__GOAL OF THE EXERCISE__. Please write out, exactly as they appear, the line containing "- ユーザーがゲームセンターに設置されている筐体の状態, 台数等の情報を共有出来るようにする。" and every line after it to the end of the records, and nothing more.

__MATERIAL SUPPLIED__.
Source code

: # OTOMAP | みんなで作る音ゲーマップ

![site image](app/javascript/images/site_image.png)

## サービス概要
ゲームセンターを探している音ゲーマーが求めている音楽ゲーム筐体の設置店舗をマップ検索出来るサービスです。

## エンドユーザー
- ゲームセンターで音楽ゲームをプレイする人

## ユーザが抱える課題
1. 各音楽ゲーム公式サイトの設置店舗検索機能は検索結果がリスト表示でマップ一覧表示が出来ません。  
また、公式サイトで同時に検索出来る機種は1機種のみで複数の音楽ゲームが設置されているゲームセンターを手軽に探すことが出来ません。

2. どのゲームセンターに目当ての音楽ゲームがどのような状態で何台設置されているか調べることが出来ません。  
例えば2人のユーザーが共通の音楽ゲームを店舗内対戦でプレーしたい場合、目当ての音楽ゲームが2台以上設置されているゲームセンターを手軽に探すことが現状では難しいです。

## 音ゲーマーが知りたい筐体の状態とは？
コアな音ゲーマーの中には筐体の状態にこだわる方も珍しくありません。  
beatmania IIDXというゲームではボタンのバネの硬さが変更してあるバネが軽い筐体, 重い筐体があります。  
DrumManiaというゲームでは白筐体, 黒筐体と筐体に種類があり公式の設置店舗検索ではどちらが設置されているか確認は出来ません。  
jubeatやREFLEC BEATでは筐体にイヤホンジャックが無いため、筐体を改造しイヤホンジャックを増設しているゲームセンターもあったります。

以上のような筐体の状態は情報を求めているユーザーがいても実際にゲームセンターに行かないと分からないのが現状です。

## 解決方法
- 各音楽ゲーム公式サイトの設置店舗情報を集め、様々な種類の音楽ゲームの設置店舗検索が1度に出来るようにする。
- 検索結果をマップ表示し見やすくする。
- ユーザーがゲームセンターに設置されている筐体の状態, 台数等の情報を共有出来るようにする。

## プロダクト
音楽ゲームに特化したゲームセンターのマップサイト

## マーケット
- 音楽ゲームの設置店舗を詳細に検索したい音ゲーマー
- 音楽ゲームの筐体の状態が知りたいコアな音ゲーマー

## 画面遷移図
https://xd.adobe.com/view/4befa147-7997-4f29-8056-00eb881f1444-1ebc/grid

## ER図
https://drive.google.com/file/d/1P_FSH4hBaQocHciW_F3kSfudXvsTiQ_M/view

__EXERCISE RESPONSE__.
- ユーザーがゲームセンターに設置されている筐体の状態, 台数等の情報を共有出来るようにする。

## プロダクト
音楽ゲームに特化したゲームセンターのマップサイト

## マーケット
- 音楽ゲームの設置店舗を詳細に検索したい音ゲーマー
- 音楽ゲームの筐体の状態が知りたいコアな音ゲーマー

## 画面遷移図
https://xd.adobe.com/view/4befa147-7997-4f29-8056-00eb881f1444-1ebc/grid

## ER図
https://drive.google.com/file/d/1P_FSH4hBaQocHciW_F3kSfudXvsTiQ_M/view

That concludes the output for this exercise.